### Task brief
Every entry here needs to be repeated exactly.

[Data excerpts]
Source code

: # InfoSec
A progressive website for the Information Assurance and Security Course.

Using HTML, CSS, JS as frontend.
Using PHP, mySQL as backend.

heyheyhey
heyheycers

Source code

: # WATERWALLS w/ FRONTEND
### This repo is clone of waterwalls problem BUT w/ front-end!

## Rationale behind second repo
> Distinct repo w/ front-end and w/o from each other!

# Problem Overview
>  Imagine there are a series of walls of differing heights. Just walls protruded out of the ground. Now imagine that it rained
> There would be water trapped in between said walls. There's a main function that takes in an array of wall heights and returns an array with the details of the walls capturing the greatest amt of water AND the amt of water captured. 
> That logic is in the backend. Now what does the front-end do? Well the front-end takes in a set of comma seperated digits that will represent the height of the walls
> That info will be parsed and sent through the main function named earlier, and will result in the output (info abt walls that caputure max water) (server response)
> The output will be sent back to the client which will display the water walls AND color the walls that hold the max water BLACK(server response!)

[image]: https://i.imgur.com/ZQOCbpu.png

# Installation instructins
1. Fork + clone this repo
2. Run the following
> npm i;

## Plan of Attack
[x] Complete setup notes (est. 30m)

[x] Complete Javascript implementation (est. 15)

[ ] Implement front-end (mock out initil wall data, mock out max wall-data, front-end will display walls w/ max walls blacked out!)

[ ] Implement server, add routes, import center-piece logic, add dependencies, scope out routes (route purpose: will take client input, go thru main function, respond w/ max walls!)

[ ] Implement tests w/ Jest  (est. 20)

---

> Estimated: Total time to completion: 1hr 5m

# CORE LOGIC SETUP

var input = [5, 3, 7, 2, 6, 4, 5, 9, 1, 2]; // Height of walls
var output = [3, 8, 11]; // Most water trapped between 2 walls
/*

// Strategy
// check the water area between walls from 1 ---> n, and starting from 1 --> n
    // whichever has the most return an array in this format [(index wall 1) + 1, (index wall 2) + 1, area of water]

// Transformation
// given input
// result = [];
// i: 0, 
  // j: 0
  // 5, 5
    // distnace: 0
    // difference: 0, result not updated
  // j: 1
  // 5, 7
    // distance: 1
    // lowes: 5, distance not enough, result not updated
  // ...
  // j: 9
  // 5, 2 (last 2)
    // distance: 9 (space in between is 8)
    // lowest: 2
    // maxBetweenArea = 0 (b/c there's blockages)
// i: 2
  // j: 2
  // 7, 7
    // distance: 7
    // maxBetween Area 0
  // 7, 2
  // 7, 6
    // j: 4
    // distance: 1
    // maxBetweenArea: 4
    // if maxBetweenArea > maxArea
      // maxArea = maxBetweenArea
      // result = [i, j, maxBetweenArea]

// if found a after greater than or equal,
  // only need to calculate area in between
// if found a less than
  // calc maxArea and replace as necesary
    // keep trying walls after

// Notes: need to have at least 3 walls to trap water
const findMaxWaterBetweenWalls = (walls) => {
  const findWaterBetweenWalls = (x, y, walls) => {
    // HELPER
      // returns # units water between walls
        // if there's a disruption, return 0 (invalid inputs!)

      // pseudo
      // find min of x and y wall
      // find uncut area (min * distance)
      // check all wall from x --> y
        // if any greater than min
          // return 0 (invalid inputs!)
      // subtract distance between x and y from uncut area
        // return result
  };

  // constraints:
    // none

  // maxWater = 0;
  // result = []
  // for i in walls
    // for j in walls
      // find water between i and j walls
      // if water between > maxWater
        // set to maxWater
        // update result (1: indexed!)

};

### Task solution
Source code

: # InfoSec
A progressive website for the Information Assurance and Security Course.

Using HTML, CSS, JS as frontend.
Using PHP, mySQL as backend.

heyheyhey
heyheycers

Source code

: # WATERWALLS w/ FRONTEND
### This repo is clone of waterwalls problem BUT w/ front-end!

## Rationale behind second repo
> Distinct repo w/ front-end and w/o from each other!

# Problem Overview
>  Imagine there are a series of walls of differing heights. Just walls protruded out of the ground. Now imagine that it rained
> There would be water trapped in between said walls. There's a main function that takes in an array of wall heights and returns an array with the details of the walls capturing the greatest amt of water AND the amt of water captured. 
> That logic is in the backend. Now what does the front-end do? Well the front-end takes in a set of comma seperated digits that will represent the height of the walls
> That info will be parsed and sent through the main function named earlier, and will result in the output (info abt walls that caputure max water) (server response)
> The output will be sent back to the client which will display the water walls AND color the walls that hold the max water BLACK(server response!)

[image]: https://i.imgur.com/ZQOCbpu.png

# Installation instructins
1. Fork + clone this repo
2. Run the following
> npm i;

## Plan of Attack
[x] Complete setup notes (est. 30m)

[x] Complete Javascript implementation (est. 15)

[ ] Implement front-end (mock out initil wall data, mock out max wall-data, front-end will display walls w/ max walls blacked out!)

[ ] Implement server, add routes, import center-piece logic, add dependencies, scope out routes (route purpose: will take client input, go thru main function, respond w/ max walls!)

[ ] Implement tests w/ Jest  (est. 20)

---

> Estimated: Total time to completion: 1hr 5m

# CORE LOGIC SETUP

var input = [5, 3, 7, 2, 6, 4, 5, 9, 1, 2]; // Height of walls
var output = [3, 8, 11]; // Most water trapped between 2 walls
/*

// Strategy
// check the water area between walls from 1 ---> n, and starting from 1 --> n
    // whichever has the most return an array in this format [(index wall 1) + 1, (index wall 2) + 1, area of water]

// Transformation
// given input
// result = [];
// i: 0, 
  // j: 0
  // 5, 5
    // distnace: 0
    // difference: 0, result not updated
  // j: 1
  // 5, 7
    // distance: 1
    // lowes: 5, distance not enough, result not updated
  // ...
  // j: 9
  // 5, 2 (last 2)
    // distance: 9 (space in between is 8)
    // lowest: 2
    // maxBetweenArea = 0 (b/c there's blockages)
// i: 2
  // j: 2
  // 7, 7
    // distance: 7
    // maxBetween Area 0
  // 7, 2
  // 7, 6
    // j: 4
    // distance: 1
    // maxBetweenArea: 4
    // if maxBetweenArea > maxArea
      // maxArea = maxBetweenArea
      // result = [i, j, maxBetweenArea]

// if found a after greater than or equal,
  // only need to calculate area in between
// if found a less than
  // calc maxArea and replace as necesary
    // keep trying walls after

// Notes: need to have at least 3 walls to trap water
const findMaxWaterBetweenWalls = (walls) => {
  const findWaterBetweenWalls = (x, y, walls) => {
    // HELPER
      // returns # units water between walls
        // if there's a disruption, return 0 (invalid inputs!)

      // pseudo
      // find min of x and y wall
      // find uncut area (min * distance)
      // check all wall from x --> y
        // if any greater than min
          // return 0 (invalid inputs!)
      // subtract distance between x and y from uncut area
        // return result
  };

  // constraints:
    // none

  // maxWater = 0;
  // result = []
  // for i in walls
    // for j in walls
      // find water between i and j walls
      // if water between > maxWater
        // set to maxWater
        // update result (1: indexed!)

};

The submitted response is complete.